Throughout the trip, our evenings were divided between cooking on the boat, wherein we each took turns in the galley, and nights eating ashore. Vava'u is anything but developed. According to The Moorings cruising guide, there are only 10 restaurants in the entire archipelago. But what restaurants! From Papao Village Resort on the crest of the hill at Vaka'eitu, we watched the sun set into the Pacific near the volcano Late, then sat under a pandanus-thatched roof and ate blue marlin the Austrian cook had caught that day. At the Blue Lagoon Resort on Foeata, we arrived to a spectacular rainbow following an afternoon of showers and ate delicious crabmeat and melon salad, followed by grilled fresh snapper. The term "resort" shouldn't be construed in any highfalutin' way. These are simple buildings, many without walls, most powered by a domestic generator; the ambiance is all in the setting. On Tapana, at a restaurant called Paella, as the eponymous dish was served, the Spanish restaurateur burst out of the kitchen in a black hat and cape playing flamenco guitar. A hilarious night of live music followed the meal, as the kitchen staff all picked up instruments and sang and distributed implements of percussion around the room.
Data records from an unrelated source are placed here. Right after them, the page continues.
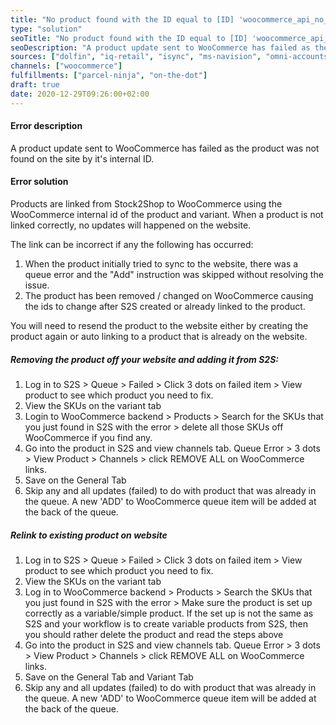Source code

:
 ```yaml
---
title: "No product found with the ID equal to [ID] 'woocommerce_api_no_product_found"
type: "solution"
seoTitle: "No product found with the ID equal to [ID] 'woocommerce_api_no_product_found"
seoDescription: "A product update sent to WooCommerce has failed as the product was not found on the site by it's internal ID."
sources: ["dolfin", "iq-retail", "isync", "ms-navision", "omni-accounts", "pastel-partner", "sage-50cloud-pastel-xpress", "sage-200-evolution", "sage-300cloud", "sage-business-cloud-financials", "sage-evolution", "sage-one", "sage-pastel-evolution", "sap", "syspro" ]
channels: ["woocommerce"]
fulfillments: ["parcel-ninja", "on-the-dot"]
draft: true
date: 2020-12-29T09:26:00+02:00
---
```

<!-- Action: Update product -->

#### Error description
A product update sent to WooCommerce has failed as the product was not found on the site by it's internal ID.

#### Error solution
Products are linked  from Stock2Shop to WooCommerce using the WooCommerce internal id of the product and variant.
When a product is not linked correctly,  no updates will happened on the website. 

The link can be incorrect if any the following has occurred:

1. When the product initially tried to sync to the website, there was a queue error and the "Add" instruction was skipped without resolving the issue.
2. The product has been removed / changed on WooCommerce causing the ids to change after S2S created or already linked to the product.

You will need to resend the product to the website either by creating the product again or auto linking to a product that is already on the website.

##### Removing the product off your website and adding it from S2S:

1. Log in to S2S > Queue > Failed > Click 3 dots on failed item > View product to see which product you need to fix.
2. View the SKUs on the variant tab
3. Login to WooCommerce backend > Products > Search for the SKUs that you just found in S2S with the error > delete all those SKUs off WooCommerce if you find any.
4. Go into the product in S2S and view channels tab. Queue Error > 3 dots > View Product > Channels > click REMOVE ALL on WooCommerce links.
5. Save on the General Tab 
6. Skip any and all updates (failed) to do with product that was already in the queue. A new 'ADD' to WooCommerce queue item will be added at the back of the queue.

##### Relink to existing product on website

1. Log in to S2S > Queue > Failed > Click 3 dots on failed item > View product to see which product you need to fix.
2. View the SKUs on the variant tab
3. Log in to WooCommerce backend > Products > Search the SKUs that you just found in S2S with the error > Make sure the product is set up correctly as a variable/simple product. If the set up is not the same as S2S and your workflow is to create variable products from S2S, then you should rather delete the product and read the steps  above
4. Go into the product in S2S and view channels tab. Queue Error > 3 dots > View Product > Channels > click REMOVE ALL on WooCommerce links.
5. Save on the General Tab and Variant Tab
6. Skip any and all updates (failed) to do with product that was already in the queue. A new 'ADD' to WooCommerce queue item will be added at the back of the queue.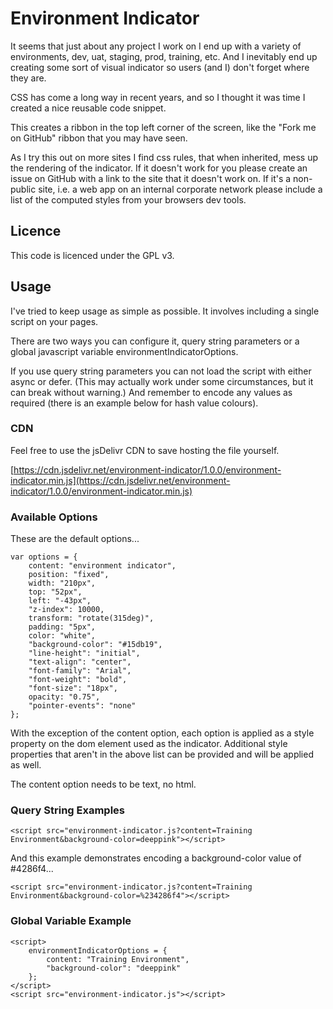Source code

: # Environment Indicator

It seems that just about any project I work on I end up with a variety of
environments, dev, uat, staging, prod, training, etc. And I inevitably end up
creating some sort of visual indicator so users (and I) don't forget where they
are.

CSS has come a long way in recent years, and so I thought it was time I created
a nice reusable code snippet.

This creates a ribbon in the top left corner of the screen, like the 
"Fork me on GitHub" ribbon that you may have seen.

As I try this out on more sites I find css rules, that when inherited,
mess up the rendering of the indicator. If it doesn't work for you please
create an issue on GitHub with a link to the site that it doesn't work on.
If it's a non-public site, i.e. a web app on an internal corporate network
please include a list of the computed styles from your browsers dev tools.

## Licence

This code is licenced under the GPL v3.

## Usage

I've tried to keep usage as simple as possible. It involves including a single
script on your pages.

There are two ways you can configure it, query string parameters or a global
javascript variable environmentIndicatorOptions.

If you use query string parameters you can not load the script with either
async or defer. (This may actually work under some circumstances, but it can
break without warning.) And remember to encode any values as required (there 
is an example below for hash value colours).

### CDN

Feel free to use the jsDelivr CDN to save hosting the file yourself.
 
[https://cdn.jsdelivr.net/environment-indicator/1.0.0/environment-indicator.min.js](https://cdn.jsdelivr.net/environment-indicator/1.0.0/environment-indicator.min.js)

### Available Options

These are the default options...
```
var options = {
    content: "environment indicator",
    position: "fixed",
    width: "210px",
    top: "52px",
    left: "-43px",
    "z-index": 10000,
    transform: "rotate(315deg)",
    padding: "5px",
    color: "white",
    "background-color": "#15db19",
    "line-height": "initial",
    "text-align": "center",
    "font-family": "Arial",
    "font-weight": "bold",
    "font-size": "18px",
    opacity: "0.75",
    "pointer-events": "none"
};
```

With the exception of the content option, each option is applied as a style
property on the dom element used as the indicator. Additional style
properties that aren't in the above list can be provided and will be applied 
as well.

The content option needs to be text, no html.

### Query String Examples

```
<script src="environment-indicator.js?content=Training Environment&background-color=deeppink"></script>
```

And this example demonstrates encoding a background-color value of #4286f4...
```
<script src="environment-indicator.js?content=Training Environment&background-color=%234286f4"></script>
```

### Global Variable Example

```
<script>
    environmentIndicatorOptions = {
        content: "Training Environment",
        "background-color": "deeppink"
    };
</script>
<script src="environment-indicator.js"></script>
```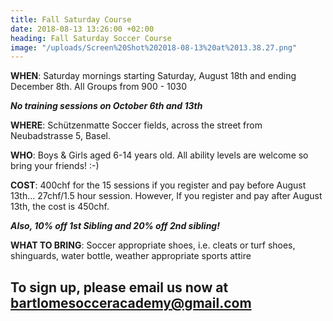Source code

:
 ```yaml
---
title: Fall Saturday Course
date: 2018-08-13 13:26:00 +02:00
heading: Fall Saturday Soccer Course
image: "/uploads/Screen%20Shot%202018-08-13%20at%2013.38.27.png"
---
```


**WHEN**: Saturday mornings starting Saturday, August 18th and ending December 8th. All Groups from 900 - 1030

***No training sessions on October 6th and 13th***

**WHERE**: Schützenmatte Soccer fields, across the street from Neubadstrasse 5, Basel.

**WHO**: Boys & Girls aged 6-14 years old. All ability levels are welcome so bring your friends! :-)

**COST**: 400chf for the 15 sessions if you register and pay before August 13th... 27chf/1.5 hour session. However, If you register and pay after August 13th, the cost is 450chf.

***Also, 10% off 1st Sibling and 20% off 2nd sibling!***

**WHAT TO BRING**: Soccer appropriate shoes, i.e. cleats or turf shoes, shinguards, water bottle, weather appropriate sports attire

## To sign up, please email us now at bartlomesocceracademy@gmail.com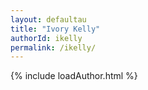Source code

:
 ```yaml
---
layout: defaultau
title: "Ivory Kelly"
authorId: ikelly
permalink: /ikelly/
---
```

{% include loadAuthor.html %}
<script>
    $(document).ready(function(){
        showAuthorBio('{{ page.authorId }}');
   });
</script>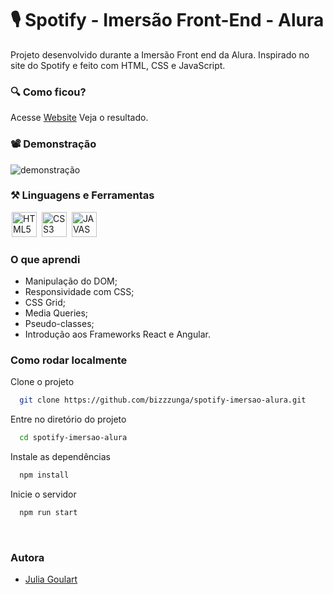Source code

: # 🎙️ Spotify - Imersão Front-End - Alura

Projeto desenvolvido durante a Imersão Front end da Alura. Inspirado no site do Spotify e feito com HTML, CSS e JavaScript.

### 🔍 Como ficou?

Acesse <a href="https://bizzzunga.github.io/spotify-imersao-alura/">Website</a> Veja o resultado.

### 📽️ Demonstração

![demonstração](https://github.com/bizzzunga/spotify-imersao-alura/assets/125987818/c95fc518-49ac-4e31-8675-a89759fefa0e)

### ⚒ Linguagens e Ferramentas 
<div display-flex >
<img width="40px" hspace="2px" loading="lazy" src="https://cdn.jsdelivr.net/gh/devicons/devicon/icons/html5/html5-original-wordmark.svg" title = "HTML5" width="40" height="40" />
<img width="40px" hspace="2px" loading="lazy" src="https://cdn.jsdelivr.net/gh/devicons/devicon/icons/css3/css3-original-wordmark.svg" title = "CSS3" width="40" height="40"/>
<img width="40px" hspace="2px" loading="lazy" src="https://cdn.jsdelivr.net/gh/devicons/devicon/icons/javascript/javascript-original.svg" title = "JAVASCRIPT" width="40" height="40"/>
</div>


### O que aprendi

 - Manipulação do DOM;
 - Responsividade com CSS;
 - CSS Grid;
 - Media Queries;
 - Pseudo-classes;
 - Introdução aos Frameworks React e Angular.


### Como rodar localmente

Clone o projeto

```bash
  git clone https://github.com/bizzzunga/spotify-imersao-alura.git
```

Entre no diretório do projeto

```bash
  cd spotify-imersao-alura
```

Instale as dependências

```bash
  npm install
```

Inicie o servidor

```bash
  npm run start
```

<br>


### Autora

- [Julia Goulart](https://www.linkedin.com/in/juliagoulartux/)

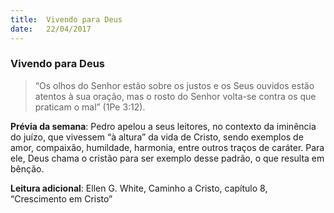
 ```yaml
---
title:  Vivendo para Deus
date:   22/04/2017
---
```


### Vivendo para Deus

> <p></p>
> “Os olhos do Senhor estão sobre os justos e os Seus ouvidos estão atentos à sua oração, mas o rosto do Senhor volta-se contra os que praticam o mal” (1Pe 3:12).

**Prévia da semana**: Pedro apelou a seus leitores, no contexto da iminência do juízo, que vivessem “à altura” da vida de Cristo, sendo exemplos de amor, compaixão, humildade, harmonia, entre outros traços de caráter. Para ele, Deus chama o cristão para ser exemplo desse padrão, o que resulta em bênção.

**Leitura adicional**: Ellen G. White, Caminho a Cristo, capítulo 8, “Crescimento em Cristo”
For local flavor, our best stop was at 'Ano Beach, on Pangaimotu, for a traditional Tongan feast of octopus, papaya, roast pig, snapper, taro, and other tasty things all served on banana stalks. The evening was rounded out with music, dancing, and that favorite soft narcotic of the South Pacific: kava. Made from the root of a pepper tree, kava tastes like mud and delivers a happy numbness around the lips and mouth. (It's nothing like being at the dentist). Clap once, and they'll half-fill a coconut husk; two claps fills it up. I recommend two, for starters.

By Saturday, May 22, our 11th day out, the financial collapse of Royal Tongan Airlines was complete. On that morning, the governor met with most of Vava'u's business owners. Clearly, our inconvenience was Vava'u's economic disaster. Businesses that depend on the influx of travelers now faced the prospect of shutting down. Among other travelers, there was a flurry on Saturday evening as guests were sent out aboard the now-overloaded ferry. (On its return trip, we later learned, the ferry grounded on a reef in the Ha'apai Group, between Vava'u and Nuku'alofa, stranding some 500 passengers on the beach.)

But because we were sailors, our fortune played out better than that. Peter and Carol arranged with Gary Morse, manager of The Moorings base, to let us make the open-ocean passage aboard his boats back to the airport in Nuku'alofa.

Suddenly, this was a different kind of charter. Time was tight. The boats had to be reconfigured from the barbecue grills of charter duty to the jacklines and life rafts of offshore delivery duty. And one of our three days was Sunday, which Tongans are serious about keeping as a day of rest. No pushing would cause them to leave then. So it was that at noon on Monday, with 160 miles to sail and 34 hours to do it, our band of charterers now joined by local delivery crew, we set out from Foeata Light in a race to catch our flight.

As Poseidon would have it, the wind was on our nose the entire way, and the engine was never off. But we did the things you get to do on passage: caught a mahi-mahi, saw the spouts of humpbacks that had arrived in Tonga early this year, even traversed the very spot where William Bligh and his mates were set adrift from the Bounty. And after that, we experienced all the pleasure of a timely landfall in Nuku'alofa.

When it was all said and done and we could only say this after we were sitting aboard that 757, making our way back across the international date line to reclaim the day we'd deposited in the time bank two weeks earlier we'd just had an adventure charter to remember.